[BRIEF]: Lines holding the string "should": copy each one from the listing below.

[EXTRACTED MATERIAL]:
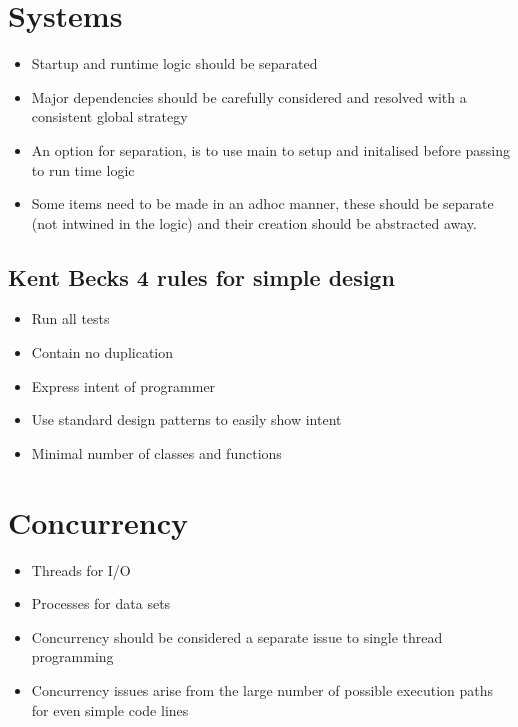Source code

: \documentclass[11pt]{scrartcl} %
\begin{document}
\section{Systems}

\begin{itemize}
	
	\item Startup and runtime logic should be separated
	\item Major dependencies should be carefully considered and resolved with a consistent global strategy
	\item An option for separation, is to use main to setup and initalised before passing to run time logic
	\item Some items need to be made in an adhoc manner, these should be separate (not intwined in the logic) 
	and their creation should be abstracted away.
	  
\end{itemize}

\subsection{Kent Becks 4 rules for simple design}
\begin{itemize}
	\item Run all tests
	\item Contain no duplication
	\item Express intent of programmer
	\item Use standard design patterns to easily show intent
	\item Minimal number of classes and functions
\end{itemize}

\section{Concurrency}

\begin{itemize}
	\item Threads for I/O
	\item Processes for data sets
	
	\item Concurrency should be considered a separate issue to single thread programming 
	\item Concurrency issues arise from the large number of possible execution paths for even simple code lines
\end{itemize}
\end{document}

* * *

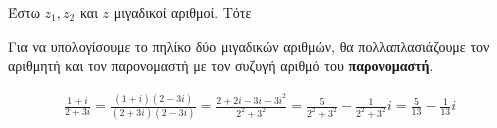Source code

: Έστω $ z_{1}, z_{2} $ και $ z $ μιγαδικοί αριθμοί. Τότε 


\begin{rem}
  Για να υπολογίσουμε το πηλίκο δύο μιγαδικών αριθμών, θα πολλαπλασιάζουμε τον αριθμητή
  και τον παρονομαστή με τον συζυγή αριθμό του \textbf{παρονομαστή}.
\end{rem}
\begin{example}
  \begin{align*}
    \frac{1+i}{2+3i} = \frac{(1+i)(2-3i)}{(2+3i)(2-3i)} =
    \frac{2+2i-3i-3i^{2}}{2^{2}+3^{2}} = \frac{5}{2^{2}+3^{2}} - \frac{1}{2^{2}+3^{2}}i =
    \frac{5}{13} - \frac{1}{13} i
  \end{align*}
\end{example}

[SOLUTION TO THIS PROBLEM]:
	\item Startup and runtime logic should be separated
	\item Major dependencies should be carefully considered and resolved with a consistent global strategy
	\item Some items need to be made in an adhoc manner, these should be separate (not intwined in the logic) 
	and their creation should be abstracted away.
	\item Concurrency should be considered a separate issue to single thread programming 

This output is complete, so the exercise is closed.